Planning a pop-up exhibition: Reflections on a critical thinking club
Norton, Frances ORCID: https://orcid.org/0000-0003-1935-4987 (2022) Planning a pop-up exhibition: Reflections on a critical thinking club. In: Access and Widening Participation in Arts Higher Education: Practice and Research. The Arts in Higher Education (AHE) . Palgrave Macmillan, London, pp. 201-224. ISBN 978-3-030-97449-7
Abstract
In this book chapter adult, widening participation and lifelong learners (Broadhead et al., 2019) grapple with the ethics of solving a wicked problem (Sweeting, 2018), meaning an unsolvable social issue. It concerns a critical incident vignette (meaning specific events that happen during the pedagogic intervention explored in this study) at the Critical Thinking Club held at an arts university. The learners wrestle with the concepts of cultural confluence denoting the embedding of cultural inclusion (Sharma-Tankha, 2020) rather than cultural appropriation. Using two key texts, Thinking in Education by Matthew Lipman (2010) and Ken Brown (2018) Education culture and critical thinking, the Critical Thinking Club put into action Lipman’s Thinking Dimensions concept of critical, caring and creative thinking working in conjunction. Added to this the use of liminal educational spaces (Brown, 2018) created outside the traditional power dynamic of traditional educational settings.

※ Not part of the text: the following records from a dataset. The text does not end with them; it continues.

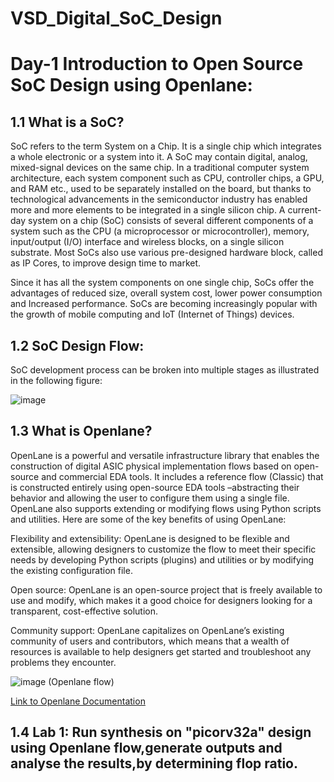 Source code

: # VSD_Digital_SoC_Design
# Day-1 Introduction to Open Source SoC Design using Openlane:

## 1.1 What is a SoC?
SoC refers to the term System on a Chip. It is a single chip which integrates a whole electronic or a system into it. A SoC may contain digital, analog, mixed-signal devices on the same chip. In a traditional computer system architecture, each system component such as CPU, controller chips, a GPU, and RAM etc., used to be separately installed on the board, but thanks to technological advancements in the semiconductor industry has enabled more and more elements to be integrated in a single silicon chip.
 A current-day system on a chip (SoC) consists of several different components of a system such as the CPU (a microprocessor or microcontroller), memory, input/output (I/O) interface and wireless blocks, on a single silicon substrate. Most SoCs also use various pre-designed hardware block, called as IP Cores, to improve design time to market.

Since it has all the system components on one single chip, SoCs offer the advantages of reduced size, overall system cost, lower power consumption and Increased performance. SoCs are becoming increasingly popular with the growth of mobile computing and IoT (Internet of Things) devices.

## 1.2 SoC Design Flow:
SoC development process can be broken into multiple stages as illustrated in the following figure:
 
![image](https://github.com/Subhasis-Sahu/VSD_Digital_SoC_Design/assets/165357439/3e38bb6a-1ae0-4b1c-868b-fe37b18a04cd)

## 1.3 What is Openlane?

OpenLane is a powerful and versatile infrastructure library that enables the construction of digital ASIC physical implementation flows based on open-source and commercial EDA tools. It includes a reference flow (Classic) that is constructed entirely using open-source EDA tools –abstracting their behavior and allowing the user to configure them using a single file. OpenLane also supports extending or modifying flows using Python scripts and utilities. Here are some of the key benefits of using OpenLane:

Flexibility and extensibility: OpenLane is designed to be flexible and extensible, allowing designers to customize the flow to meet their specific needs by developing Python scripts (plugins) and utilities or by modifying the existing configuration file.

Open source: OpenLane is an open-source project that is freely available to use and modify, which makes it a good choice for designers looking for a transparent, cost-effective solution.

Community support: OpenLane capitalizes on OpenLane’s existing community of users and contributors, which means that a wealth of resources is available to help designers get started and troubleshoot any problems they encounter.

![image](https://github.com/Subhasis-Sahu/VSD_Digital_SoC_Design/assets/165357439/c08411b9-fa78-4f21-b14f-6c9b67df6a4e) (Openlane flow)

[Link to Openlane Documentation](https://openlane2.readthedocs.io/en/latest/getting_started/newcomers/index.html#newcomers)

## 1.4 Lab 1: Run  synthesis on "picorv32a" design using Openlane flow,generate outputs and analyse the results,by determining flop ratio.






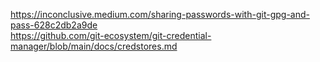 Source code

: https://inconclusive.medium.com/sharing-passwords-with-git-gpg-and-pass-628c2db2a9de <br/>
https://github.com/git-ecosystem/git-credential-manager/blob/main/docs/credstores.md <br/>
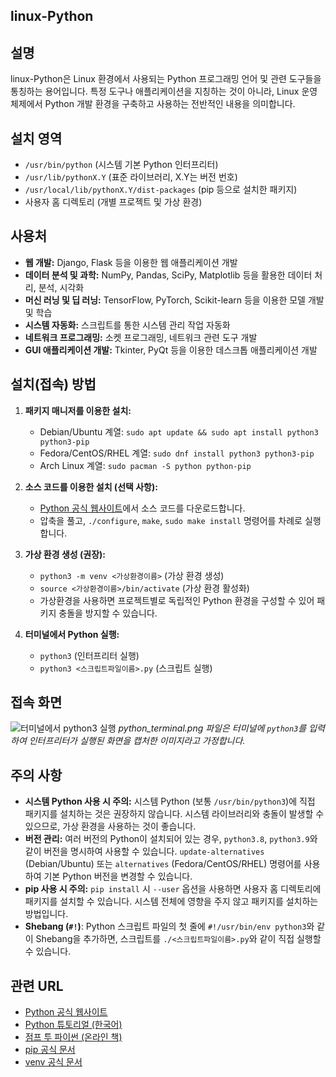 ## linux-Python

## 설명

linux-Python은 Linux 환경에서 사용되는 Python 프로그래밍 언어 및 관련 도구들을 통칭하는 용어입니다. 특정 도구나 애플리케이션을 지칭하는 것이 아니라, Linux 운영체제에서 Python 개발 환경을 구축하고 사용하는 전반적인 내용을 의미합니다.

## 설치 영역

- `/usr/bin/python` (시스템 기본 Python 인터프리터)
- `/usr/lib/pythonX.Y` (표준 라이브러리, X.Y는 버전 번호)
- `/usr/local/lib/pythonX.Y/dist-packages` (pip 등으로 설치한 패키지)
- 사용자 홈 디렉토리 (개별 프로젝트 및 가상 환경)

## 사용처

- **웹 개발:** Django, Flask 등을 이용한 웹 애플리케이션 개발
- **데이터 분석 및 과학:** NumPy, Pandas, SciPy, Matplotlib 등을 활용한 데이터 처리, 분석, 시각화
- **머신 러닝 및 딥 러닝:** TensorFlow, PyTorch, Scikit-learn 등을 이용한 모델 개발 및 학습
- **시스템 자동화:** 스크립트를 통한 시스템 관리 작업 자동화
- **네트워크 프로그래밍:** 소켓 프로그래밍, 네트워크 관련 도구 개발
- **GUI 애플리케이션 개발:** Tkinter, PyQt 등을 이용한 데스크톱 애플리케이션 개발

## 설치(접속) 방법

1. **패키지 매니저를 이용한 설치:**
   - Debian/Ubuntu 계열: `sudo apt update && sudo apt install python3 python3-pip`
   - Fedora/CentOS/RHEL 계열: `sudo dnf install python3 python3-pip`
   - Arch Linux 계열: `sudo pacman -S python python-pip`

2. **소스 코드를 이용한 설치 (선택 사항):**
   - [Python 공식 웹사이트](https://www.python.org/downloads/)에서 소스 코드를 다운로드합니다.
   - 압축을 풀고, `./configure`, `make`, `sudo make install` 명령어를 차례로 실행합니다.

3. **가상 환경 생성 (권장):**
   - `python3 -m venv <가상환경이름>`  (가상 환경 생성)
   - `source <가상환경이름>/bin/activate` (가상 환경 활성화)
    - 가상환경을 사용하면 프로젝트별로 독립적인 Python 환경을 구성할 수 있어 패키지 충돌을 방지할 수 있습니다.

4. **터미널에서 Python 실행:**
   - `python3` (인터프리터 실행)
   - `python3 <스크립트파일이름>.py` (스크립트 실행)

## 접속 화면
![터미널에서 python3 실행](python_terminal.png)
*python_terminal.png 파일은 터미널에 `python3`를 입력하여 인터프리터가 실행된 화면을 캡처한 이미지라고 가정합니다.*

## 주의 사항

- **시스템 Python 사용 시 주의:** 시스템 Python (보통 `/usr/bin/python3`)에 직접 패키지를 설치하는 것은 권장하지 않습니다. 시스템 라이브러리와 충돌이 발생할 수 있으므로, 가상 환경을 사용하는 것이 좋습니다.
- **버전 관리:** 여러 버전의 Python이 설치되어 있는 경우, `python3.8`, `python3.9`와 같이 버전을 명시하여 사용할 수 있습니다.  `update-alternatives` (Debian/Ubuntu) 또는 `alternatives` (Fedora/CentOS/RHEL) 명령어를 사용하여 기본 Python 버전을 변경할 수 있습니다.
- **pip 사용 시 주의:**  `pip install` 시 `--user` 옵션을 사용하면 사용자 홈 디렉토리에 패키지를 설치할 수 있습니다.  시스템 전체에 영향을 주지 않고 패키지를 설치하는 방법입니다.
- **Shebang (`#!`)**:  Python 스크립트 파일의 첫 줄에 `#!/usr/bin/env python3`와 같이 Shebang을 추가하면, 스크립트를 `./<스크립트파일이름>.py`와 같이 직접 실행할 수 있습니다.

## 관련 URL

- [Python 공식 웹사이트](https://www.python.org/)
- [Python 튜토리얼 (한국어)](https://docs.python.org/ko/3/tutorial/)
- [점프 투 파이썬 (온라인 책)](https://wikidocs.net/book/1)
- [pip 공식 문서](https://pip.pypa.io/en/stable/)
- [venv 공식 문서](https://docs.python.org/3/library/venv.html)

This was utilised as a way of working as a Community of Inquiry (Garrison et al., 2000) through the knotty theoretical issues when making artwork for a pop-up exhibition (Du Cros & Jolliffe, 2014). Francis Shor (1993) believes that adult learners are suppressed from thinking critically by societal norms of class and context (Bourdieu, 1993). In relationship to that assumption, I argue that lifelong learners can become confident critical thinkers who are able to understand and apply complex theories and concepts to creative projects both practical and theoretical through scaffolding (Vygotsky, 2012). This qualitative research employs post-structural theory and Barthes’ theory of decentring (1977) and Narrative Inquiry (Clandinin & Connelly, 2004) to discuss the dataset.